Conclusions: We revealed that the cellular uptake of Am80 liposomes conjugated with anti- CD90 antibody by anaplastic pulmonary carcinoma cells was highly effective and efficient.
Liposomes; Am80; Anti-CD90; Pulmonary carcinoma
Am80: 4[(5,6,7,8-tetrahydro-5,5,8,8-tetramethyl-2-naphthalenyl) carbamoyl] benzoic acid; APL: Acute Promyelocytic Leukemia; DDS: Drug Delivery System; DOX: Doxorubicin; ATRA: All-Trans Retinoic Acid; CYP: Cytochrome P450; RAR: Retinoic Acid Receptor
Pulmonary carcinoma is a leading cause of cancer-related deaths worldwide [1] and its incidence is increasing even today [2]. No drug can cure pulmonary carcinoma completely [3] and thus, it is urgently necessary to develop a novel therapeutic drug.

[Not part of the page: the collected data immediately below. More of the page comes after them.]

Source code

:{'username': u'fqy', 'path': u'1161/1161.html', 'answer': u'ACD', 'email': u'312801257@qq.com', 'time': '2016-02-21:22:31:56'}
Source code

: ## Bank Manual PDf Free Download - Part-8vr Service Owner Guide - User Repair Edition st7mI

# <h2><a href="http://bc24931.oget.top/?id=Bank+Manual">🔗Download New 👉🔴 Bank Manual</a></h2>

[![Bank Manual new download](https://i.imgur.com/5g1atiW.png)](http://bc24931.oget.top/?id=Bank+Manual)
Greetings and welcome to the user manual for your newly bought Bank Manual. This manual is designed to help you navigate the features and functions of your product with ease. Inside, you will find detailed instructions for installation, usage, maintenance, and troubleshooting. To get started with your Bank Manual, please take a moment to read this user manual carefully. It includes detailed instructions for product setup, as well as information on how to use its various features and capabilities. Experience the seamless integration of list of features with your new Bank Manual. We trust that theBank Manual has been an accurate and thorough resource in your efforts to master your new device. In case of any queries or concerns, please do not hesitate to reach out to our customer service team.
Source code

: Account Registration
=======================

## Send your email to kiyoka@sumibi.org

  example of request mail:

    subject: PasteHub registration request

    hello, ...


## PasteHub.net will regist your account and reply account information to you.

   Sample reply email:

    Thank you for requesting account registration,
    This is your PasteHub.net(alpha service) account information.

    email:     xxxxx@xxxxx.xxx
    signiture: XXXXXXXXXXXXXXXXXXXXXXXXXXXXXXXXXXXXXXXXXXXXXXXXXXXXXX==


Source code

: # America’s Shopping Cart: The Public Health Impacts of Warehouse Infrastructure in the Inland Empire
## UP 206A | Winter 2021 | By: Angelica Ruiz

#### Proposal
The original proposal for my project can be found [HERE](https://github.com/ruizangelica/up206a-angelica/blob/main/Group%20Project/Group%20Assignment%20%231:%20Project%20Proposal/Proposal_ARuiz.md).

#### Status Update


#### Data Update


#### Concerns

Cancer stem cells can be considered a cause of cancer metastasis and relapse [4,5]. Chemotherapy and radiation therapy are current treatments for pulmonary carcinoma [6,7] but these therapies target cancer cells. It is thought that cancer stem cells survive and lead to metastasis and relapse because of the low effect of these therapies on cancer stem cells, which are undifferentiated and are resistant to radiation or the oxidative stress of anticancer agents [8,9]. Therefore, it is necessary to develop a therapy that directly targets cancer stem cells. Differentiation-inducing therapy can be considered an effective therapy for cancer stem cells that cause cancer metastasis and relapse [10,11]. This therapy puts cancer cells on a track towards differentiation of cells by using a differentiation inducer to return the cancer cells to normal cells. It has attracted attention because of the small number of serious complications produced in comparison to hemorrhage and infection with chemotherapy [12,13].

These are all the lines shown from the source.